→ Exercise requirements
Each line of the records that holds "Math" should be shown in full.

(Beginning of Supplied records)

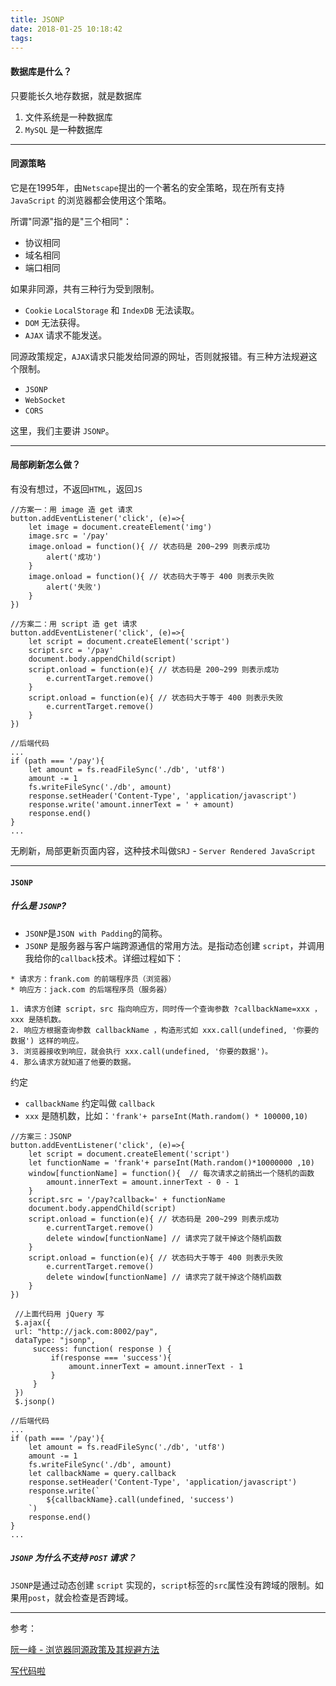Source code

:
 ```yaml
---
title: JSONP
date: 2018-01-25 10:18:42
tags:
---
```


#### 数据库是什么？
只要能长久地存数据，就是数据库

1. 文件系统是一种数据库
2. `MySQL` 是一种数据库

---

#### 同源策略
它是在1995年，由`Netscape`提出的一个著名的安全策略，现在所有支持 `JavaScript` 的浏览器都会使用这个策略。

所谓"同源"指的是"三个相同"：

* 协议相同
* 域名相同
* 端口相同

如果非同源，共有三种行为受到限制。

* `Cookie` `LocalStorage` 和 `IndexDB` 无法读取。
* `DOM` 无法获得。
* `AJAX` 请求不能发送。

同源政策规定，`AJAX`请求只能发给同源的网址，否则就报错。有三种方法规避这个限制。

* `JSONP`
* `WebSocket`
* `CORS`

这里，我们主要讲 `JSONP`。

---

#### 局部刷新怎么做？
有没有想过，不返回`HTML`，返回`JS`

```
//方案一：用 image 造 get 请求
button.addEventListener('click', (e)=>{
    let image = document.createElement('img')
    image.src = '/pay'
    image.onload = function(){ // 状态码是 200~299 则表示成功
        alert('成功')
    }
    image.onload = function(){ // 状态码大于等于 400 则表示失败
        alert('失败')
    }
})
```
```
//方案二：用 script 造 get 请求
button.addEventListener('click', (e)=>{
    let script = document.createElement('script')
    script.src = '/pay'
    document.body.appendChild(script)
    script.onload = function(e){ // 状态码是 200~299 则表示成功
        e.currentTarget.remove()
    }
    script.onload = function(e){ // 状态码大于等于 400 则表示失败
        e.currentTarget.remove()
    }
})
```
```
//后端代码
...
if (path === '/pay'){
    let amount = fs.readFileSync('./db', 'utf8')
    amount -= 1
    fs.writeFileSync('./db', amount)
    response.setHeader('Content-Type', 'application/javascript')
    response.write('amount.innerText = ' + amount)
    response.end()
}
...
```
无刷新，局部更新页面内容，这种技术叫做`SRJ` - `Server Rendered JavaScript`

---

#### `JSONP`


##### 什么是 `JSONP`?
* `JSONP`是`JSON with Padding`的简称。
* `JSONP` 是服务器与客户端跨源通信的常用方法。是指动态创建 `script`，并调用我给你的`callback`技术。详细过程如下：

```
* 请求方：frank.com 的前端程序员（浏览器）
* 响应方：jack.com 的后端程序员（服务器）

1. 请求方创建 script，src 指向响应方，同时传一个查询参数 ?callbackName=xxx ，xxx 是随机数。
2. 响应方根据查询参数 callbackName ，构造形式如 xxx.call(undefined, '你要的数据') 这样的响应。
3. 浏览器接收到响应，就会执行 xxx.call(undefined, '你要的数据')。 
4. 那么请求方就知道了他要的数据。 

```

约定

* `callbackName` 约定叫做 `callback` 
* `xxx` 是随机数，比如：`'frank'+ parseInt(Math.random() * 100000,10)`

```
//方案三：JSONP
button.addEventListener('click', (e)=>{
    let script = document.createElement('script')
    let functionName = 'frank'+ parseInt(Math.random()*10000000 ,10)
    window[functionName] = function(){  // 每次请求之前搞出一个随机的函数
        amount.innerText = amount.innerText - 0 - 1
    }
    script.src = '/pay?callback=' + functionName
    document.body.appendChild(script)
    script.onload = function(e){ // 状态码是 200~299 则表示成功
        e.currentTarget.remove()
        delete window[functionName] // 请求完了就干掉这个随机函数
    }
    script.onload = function(e){ // 状态码大于等于 400 则表示失败
        e.currentTarget.remove()
        delete window[functionName] // 请求完了就干掉这个随机函数
    }
})

 //上面代码用 jQuery 写
 $.ajax({
 url: "http://jack.com:8002/pay",
 dataType: "jsonp",
	 success: function( response ) {
	     if(response === 'success'){
	    	 amount.innerText = amount.innerText - 1
	     }
	 }
 })
 $.jsonp()
```

```
//后端代码
...
if (path === '/pay'){
    let amount = fs.readFileSync('./db', 'utf8')
    amount -= 1
    fs.writeFileSync('./db', amount)
    let callbackName = query.callback
    response.setHeader('Content-Type', 'application/javascript')
    response.write(`
        ${callbackName}.call(undefined, 'success')
    `)
    response.end()
}
...
```

##### `JSONP` 为什么不支持 `POST` 请求？

`JSONP`是通过动态创建 `script` 实现的，`script`标签的`src`属性没有跨域的限制。如果用`post`，就会检查是否跨域。

---

参考：

[阮一峰 - 浏览器同源政策及其规避方法](http://www.ruanyifeng.com/blog/2016/04/same-origin-policy.html)

[写代码啦](https://xiedaimala.com/)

(End of Supplied records)

→ Written response
* `xxx` 是随机数，比如：`'frank'+ parseInt(Math.random() * 100000,10)`
    let functionName = 'frank'+ parseInt(Math.random()*10000000 ,10)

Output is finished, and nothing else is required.